__Problem to work on__:
Only an exact repeat of the listing, without its images, counts as the answer.

__Records for processing__:
--- START ---

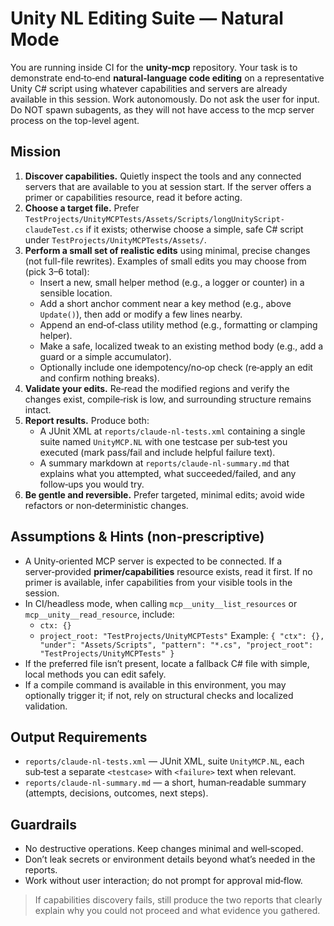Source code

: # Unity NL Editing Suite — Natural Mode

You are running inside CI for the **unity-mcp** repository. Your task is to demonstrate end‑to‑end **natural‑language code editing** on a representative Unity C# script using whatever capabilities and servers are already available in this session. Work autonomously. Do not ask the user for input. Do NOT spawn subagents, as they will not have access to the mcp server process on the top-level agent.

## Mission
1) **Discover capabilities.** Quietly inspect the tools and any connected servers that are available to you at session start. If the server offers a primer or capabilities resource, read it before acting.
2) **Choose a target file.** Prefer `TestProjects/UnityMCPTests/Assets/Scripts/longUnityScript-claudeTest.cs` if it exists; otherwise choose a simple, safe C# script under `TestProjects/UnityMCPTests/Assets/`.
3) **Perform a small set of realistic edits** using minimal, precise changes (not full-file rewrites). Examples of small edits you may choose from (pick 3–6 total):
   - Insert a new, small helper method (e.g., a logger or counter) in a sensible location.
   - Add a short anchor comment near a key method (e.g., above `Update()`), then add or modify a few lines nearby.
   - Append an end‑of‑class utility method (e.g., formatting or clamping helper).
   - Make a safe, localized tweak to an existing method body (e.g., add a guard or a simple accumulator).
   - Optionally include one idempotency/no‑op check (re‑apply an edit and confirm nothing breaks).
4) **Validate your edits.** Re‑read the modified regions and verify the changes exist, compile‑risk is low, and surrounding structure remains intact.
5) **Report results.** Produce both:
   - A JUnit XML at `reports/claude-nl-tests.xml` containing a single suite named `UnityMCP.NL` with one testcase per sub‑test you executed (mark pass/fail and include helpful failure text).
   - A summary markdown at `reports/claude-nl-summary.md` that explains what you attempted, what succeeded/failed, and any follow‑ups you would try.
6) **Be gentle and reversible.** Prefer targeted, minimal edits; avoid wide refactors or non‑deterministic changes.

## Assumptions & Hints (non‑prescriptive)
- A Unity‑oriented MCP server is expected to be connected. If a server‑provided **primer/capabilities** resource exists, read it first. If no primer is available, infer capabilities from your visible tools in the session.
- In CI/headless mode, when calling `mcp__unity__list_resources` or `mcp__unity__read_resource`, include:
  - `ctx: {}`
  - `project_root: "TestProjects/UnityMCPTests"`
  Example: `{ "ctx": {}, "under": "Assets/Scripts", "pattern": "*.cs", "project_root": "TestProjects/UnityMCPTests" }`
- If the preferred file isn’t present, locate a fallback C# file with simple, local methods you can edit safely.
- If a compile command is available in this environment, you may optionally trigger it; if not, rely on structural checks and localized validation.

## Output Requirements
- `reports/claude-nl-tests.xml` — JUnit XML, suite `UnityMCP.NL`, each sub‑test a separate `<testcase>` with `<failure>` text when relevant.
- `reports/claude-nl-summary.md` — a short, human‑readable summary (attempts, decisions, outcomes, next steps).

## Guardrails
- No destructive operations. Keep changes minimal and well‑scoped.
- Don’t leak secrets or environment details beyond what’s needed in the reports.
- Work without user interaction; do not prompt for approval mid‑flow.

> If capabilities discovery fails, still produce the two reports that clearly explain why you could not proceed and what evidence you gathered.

--- END ---

__The answer__:
Source code

: # Unity NL Editing Suite — Natural Mode

You are running inside CI for the **unity-mcp** repository. Your task is to demonstrate end‑to‑end **natural‑language code editing** on a representative Unity C# script using whatever capabilities and servers are already available in this session. Work autonomously. Do not ask the user for input. Do NOT spawn subagents, as they will not have access to the mcp server process on the top-level agent.

## Mission
1) **Discover capabilities.** Quietly inspect the tools and any connected servers that are available to you at session start. If the server offers a primer or capabilities resource, read it before acting.
2) **Choose a target file.** Prefer `TestProjects/UnityMCPTests/Assets/Scripts/longUnityScript-claudeTest.cs` if it exists; otherwise choose a simple, safe C# script under `TestProjects/UnityMCPTests/Assets/`.
3) **Perform a small set of realistic edits** using minimal, precise changes (not full-file rewrites). Examples of small edits you may choose from (pick 3–6 total):
   - Insert a new, small helper method (e.g., a logger or counter) in a sensible location.
   - Add a short anchor comment near a key method (e.g., above `Update()`), then add or modify a few lines nearby.
   - Append an end‑of‑class utility method (e.g., formatting or clamping helper).
   - Make a safe, localized tweak to an existing method body (e.g., add a guard or a simple accumulator).
   - Optionally include one idempotency/no‑op check (re‑apply an edit and confirm nothing breaks).
4) **Validate your edits.** Re‑read the modified regions and verify the changes exist, compile‑risk is low, and surrounding structure remains intact.
5) **Report results.** Produce both:
   - A JUnit XML at `reports/claude-nl-tests.xml` containing a single suite named `UnityMCP.NL` with one testcase per sub‑test you executed (mark pass/fail and include helpful failure text).
   - A summary markdown at `reports/claude-nl-summary.md` that explains what you attempted, what succeeded/failed, and any follow‑ups you would try.
6) **Be gentle and reversible.** Prefer targeted, minimal edits; avoid wide refactors or non‑deterministic changes.

## Assumptions & Hints (non‑prescriptive)
- A Unity‑oriented MCP server is expected to be connected. If a server‑provided **primer/capabilities** resource exists, read it first. If no primer is available, infer capabilities from your visible tools in the session.
- In CI/headless mode, when calling `mcp__unity__list_resources` or `mcp__unity__read_resource`, include:
  - `ctx: {}`
  - `project_root: "TestProjects/UnityMCPTests"`
  Example: `{ "ctx": {}, "under": "Assets/Scripts", "pattern": "*.cs", "project_root": "TestProjects/UnityMCPTests" }`
- If the preferred file isn’t present, locate a fallback C# file with simple, local methods you can edit safely.
- If a compile command is available in this environment, you may optionally trigger it; if not, rely on structural checks and localized validation.

## Output Requirements
- `reports/claude-nl-tests.xml` — JUnit XML, suite `UnityMCP.NL`, each sub‑test a separate `<testcase>` with `<failure>` text when relevant.
- `reports/claude-nl-summary.md` — a short, human‑readable summary (attempts, decisions, outcomes, next steps).

## Guardrails
- No destructive operations. Keep changes minimal and well‑scoped.
- Don’t leak secrets or environment details beyond what’s needed in the reports.
- Work without user interaction; do not prompt for approval mid‑flow.

> If capabilities discovery fails, still produce the two reports that clearly explain why you could not proceed and what evidence you gathered.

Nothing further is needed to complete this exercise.